START Data for this exercise
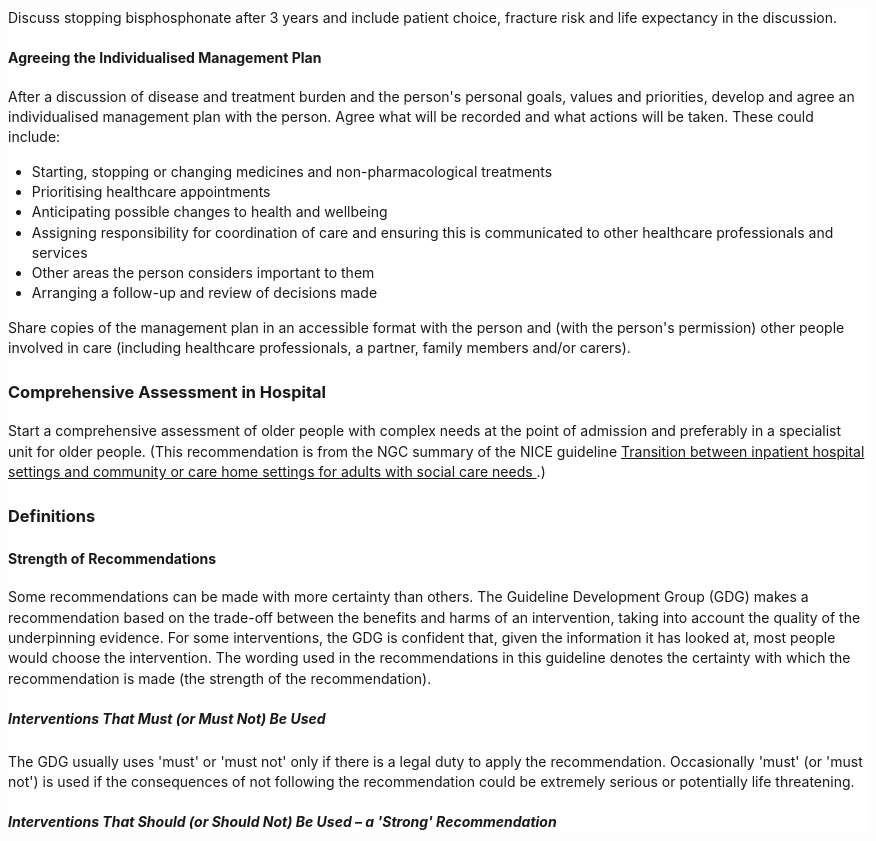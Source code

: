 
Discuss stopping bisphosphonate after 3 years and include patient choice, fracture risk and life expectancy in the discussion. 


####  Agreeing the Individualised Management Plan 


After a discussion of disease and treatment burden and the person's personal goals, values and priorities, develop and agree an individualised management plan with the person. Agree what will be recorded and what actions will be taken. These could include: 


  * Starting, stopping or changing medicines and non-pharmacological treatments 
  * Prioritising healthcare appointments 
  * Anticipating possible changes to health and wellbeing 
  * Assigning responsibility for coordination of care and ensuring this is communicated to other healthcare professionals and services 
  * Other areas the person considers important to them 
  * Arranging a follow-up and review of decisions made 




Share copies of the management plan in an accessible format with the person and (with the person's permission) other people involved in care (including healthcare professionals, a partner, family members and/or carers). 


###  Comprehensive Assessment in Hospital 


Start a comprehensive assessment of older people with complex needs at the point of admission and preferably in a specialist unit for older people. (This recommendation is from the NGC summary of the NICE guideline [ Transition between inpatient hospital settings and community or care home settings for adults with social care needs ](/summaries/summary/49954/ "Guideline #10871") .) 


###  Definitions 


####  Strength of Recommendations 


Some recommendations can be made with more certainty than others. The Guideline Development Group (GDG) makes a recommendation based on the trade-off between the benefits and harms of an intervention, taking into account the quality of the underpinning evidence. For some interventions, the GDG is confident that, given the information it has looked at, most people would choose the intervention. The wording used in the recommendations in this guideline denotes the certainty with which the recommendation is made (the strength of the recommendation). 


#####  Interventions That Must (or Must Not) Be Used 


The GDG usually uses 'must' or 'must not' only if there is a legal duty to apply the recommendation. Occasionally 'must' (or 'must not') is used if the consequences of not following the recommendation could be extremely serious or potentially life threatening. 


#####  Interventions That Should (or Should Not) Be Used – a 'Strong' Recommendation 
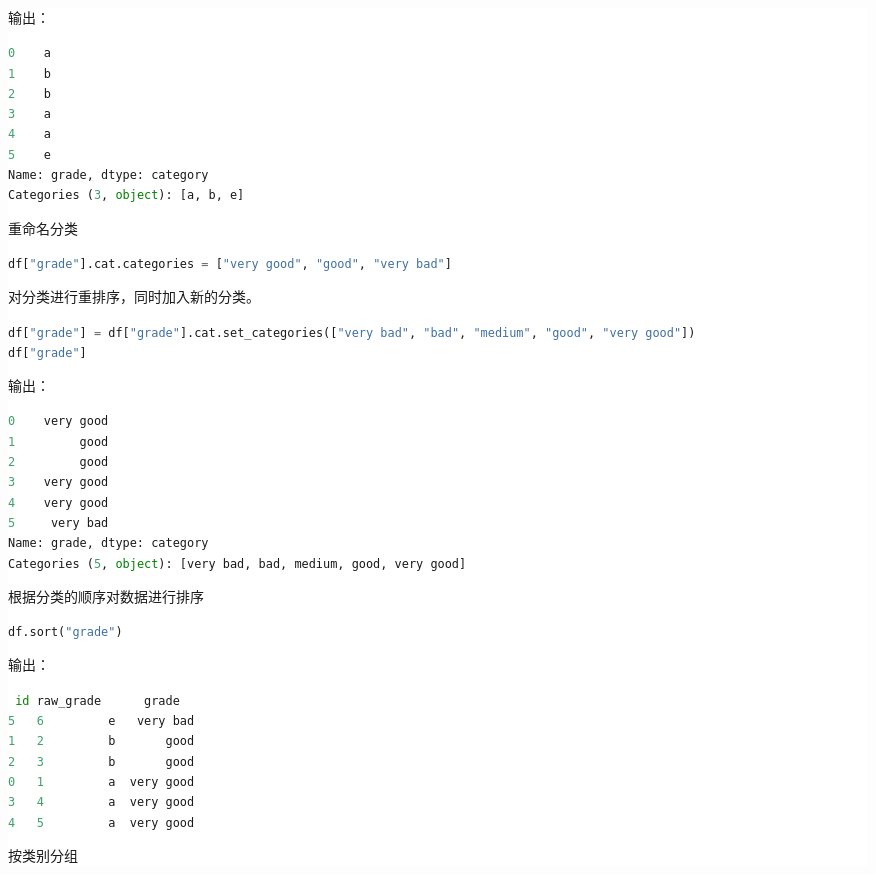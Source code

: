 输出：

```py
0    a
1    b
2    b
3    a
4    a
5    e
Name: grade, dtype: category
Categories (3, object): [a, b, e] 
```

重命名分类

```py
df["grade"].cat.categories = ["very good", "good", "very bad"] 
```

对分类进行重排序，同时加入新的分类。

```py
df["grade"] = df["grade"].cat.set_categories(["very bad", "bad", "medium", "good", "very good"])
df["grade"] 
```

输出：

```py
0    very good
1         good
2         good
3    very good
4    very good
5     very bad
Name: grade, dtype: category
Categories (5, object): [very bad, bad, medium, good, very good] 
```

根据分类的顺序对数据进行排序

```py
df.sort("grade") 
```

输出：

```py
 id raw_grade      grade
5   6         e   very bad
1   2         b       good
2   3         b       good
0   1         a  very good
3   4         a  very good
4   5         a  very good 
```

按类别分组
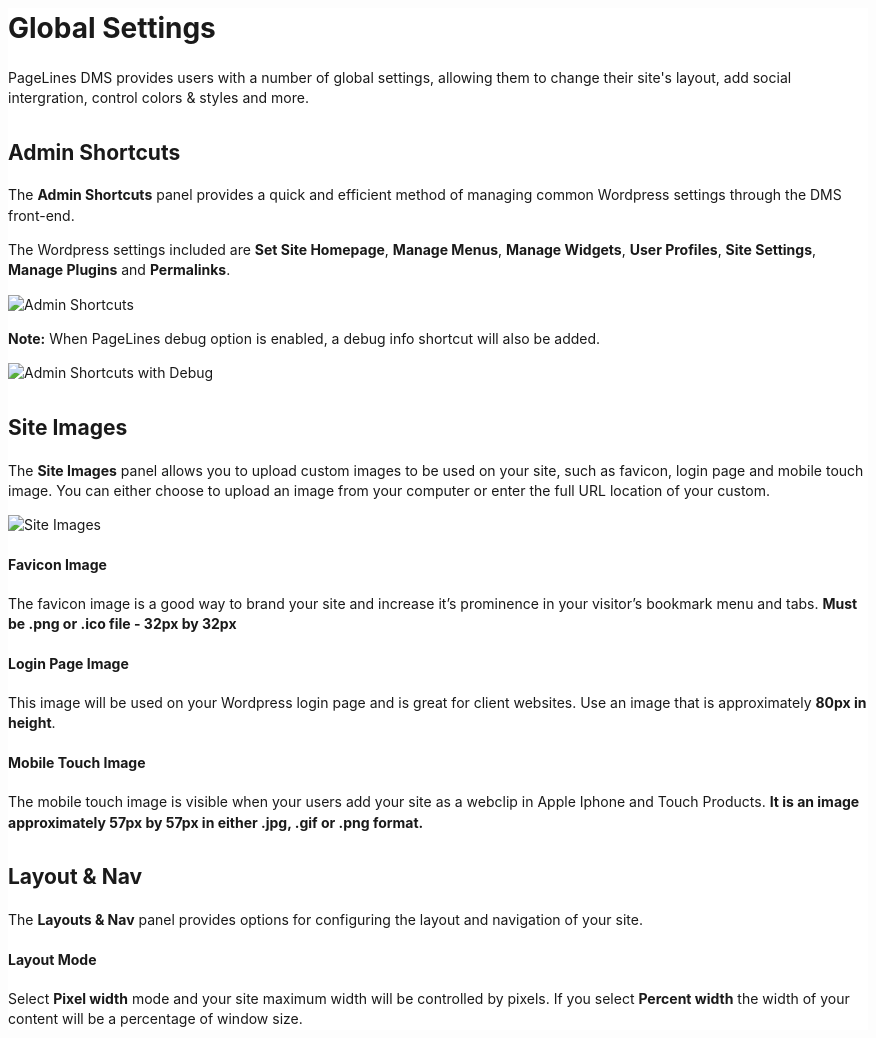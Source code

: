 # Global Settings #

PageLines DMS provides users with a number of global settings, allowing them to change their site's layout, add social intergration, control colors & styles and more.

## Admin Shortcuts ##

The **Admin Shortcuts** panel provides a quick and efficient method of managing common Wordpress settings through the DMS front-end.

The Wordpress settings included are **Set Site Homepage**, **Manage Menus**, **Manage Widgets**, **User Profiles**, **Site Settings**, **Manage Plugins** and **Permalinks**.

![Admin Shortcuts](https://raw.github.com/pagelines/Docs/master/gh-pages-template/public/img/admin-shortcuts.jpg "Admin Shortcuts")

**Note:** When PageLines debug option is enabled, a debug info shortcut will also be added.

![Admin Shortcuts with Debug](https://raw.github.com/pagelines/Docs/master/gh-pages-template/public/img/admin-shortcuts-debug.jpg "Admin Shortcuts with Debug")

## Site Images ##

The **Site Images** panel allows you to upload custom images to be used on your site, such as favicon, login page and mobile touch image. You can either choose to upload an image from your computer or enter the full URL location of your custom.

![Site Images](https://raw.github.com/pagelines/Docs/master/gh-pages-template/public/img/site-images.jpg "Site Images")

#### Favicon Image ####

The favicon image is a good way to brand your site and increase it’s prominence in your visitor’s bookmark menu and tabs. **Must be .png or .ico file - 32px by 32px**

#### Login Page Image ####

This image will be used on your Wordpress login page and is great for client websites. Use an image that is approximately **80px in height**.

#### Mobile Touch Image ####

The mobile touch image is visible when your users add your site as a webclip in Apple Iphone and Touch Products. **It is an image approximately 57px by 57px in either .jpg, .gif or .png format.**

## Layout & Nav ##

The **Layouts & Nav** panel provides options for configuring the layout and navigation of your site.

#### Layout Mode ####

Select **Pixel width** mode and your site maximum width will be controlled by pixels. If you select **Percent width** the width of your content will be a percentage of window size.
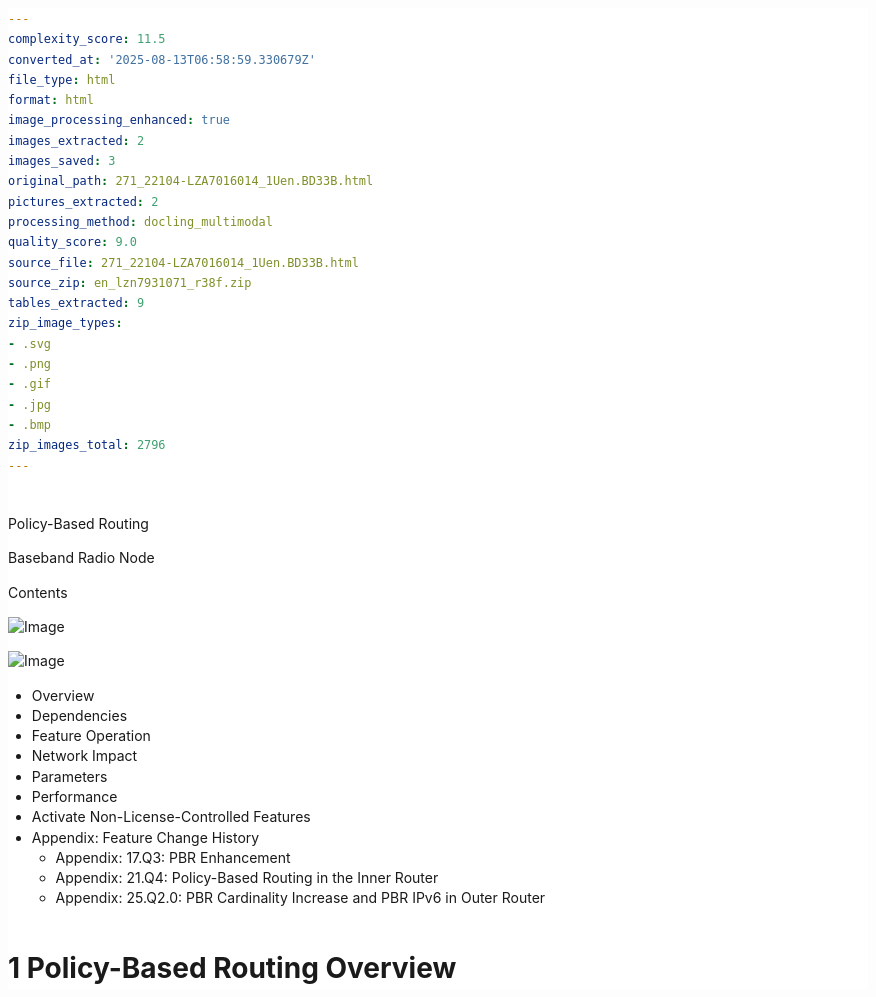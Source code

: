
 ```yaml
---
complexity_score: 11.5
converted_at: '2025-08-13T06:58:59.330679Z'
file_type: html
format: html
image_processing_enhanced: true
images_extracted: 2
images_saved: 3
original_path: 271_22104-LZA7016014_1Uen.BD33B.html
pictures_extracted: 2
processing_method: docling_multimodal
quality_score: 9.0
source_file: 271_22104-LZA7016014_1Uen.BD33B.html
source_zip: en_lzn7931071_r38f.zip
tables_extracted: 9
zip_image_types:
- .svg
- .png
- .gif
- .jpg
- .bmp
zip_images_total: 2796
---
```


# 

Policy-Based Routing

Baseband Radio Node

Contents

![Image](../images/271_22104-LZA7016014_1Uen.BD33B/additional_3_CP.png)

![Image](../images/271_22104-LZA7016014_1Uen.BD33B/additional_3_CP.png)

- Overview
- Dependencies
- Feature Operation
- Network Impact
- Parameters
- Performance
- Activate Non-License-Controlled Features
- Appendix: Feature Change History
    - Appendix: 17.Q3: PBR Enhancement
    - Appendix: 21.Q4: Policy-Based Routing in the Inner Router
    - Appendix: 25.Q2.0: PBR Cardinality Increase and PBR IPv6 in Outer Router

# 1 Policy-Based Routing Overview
END Data for this exercise
(Task directions)
Leave out every line above except those from the line with "The Wordpress settings" up to and including the line with "#### Layout Mode ####", and copy those exactly.

(Answer section)
The Wordpress settings included are **Set Site Homepage**, **Manage Menus**, **Manage Widgets**, **User Profiles**, **Site Settings**, **Manage Plugins** and **Permalinks**.

![Admin Shortcuts](https://raw.github.com/pagelines/Docs/master/gh-pages-template/public/img/admin-shortcuts.jpg "Admin Shortcuts")

**Note:** When PageLines debug option is enabled, a debug info shortcut will also be added.

![Admin Shortcuts with Debug](https://raw.github.com/pagelines/Docs/master/gh-pages-template/public/img/admin-shortcuts-debug.jpg "Admin Shortcuts with Debug")

## Site Images ##

The **Site Images** panel allows you to upload custom images to be used on your site, such as favicon, login page and mobile touch image. You can either choose to upload an image from your computer or enter the full URL location of your custom.

![Site Images](https://raw.github.com/pagelines/Docs/master/gh-pages-template/public/img/site-images.jpg "Site Images")

#### Favicon Image ####

The favicon image is a good way to brand your site and increase it’s prominence in your visitor’s bookmark menu and tabs. **Must be .png or .ico file - 32px by 32px**

#### Login Page Image ####

This image will be used on your Wordpress login page and is great for client websites. Use an image that is approximately **80px in height**.

#### Mobile Touch Image ####

The mobile touch image is visible when your users add your site as a webclip in Apple Iphone and Touch Products. **It is an image approximately 57px by 57px in either .jpg, .gif or .png format.**

## Layout & Nav ##

The **Layouts & Nav** panel provides options for configuring the layout and navigation of your site.

#### Layout Mode ####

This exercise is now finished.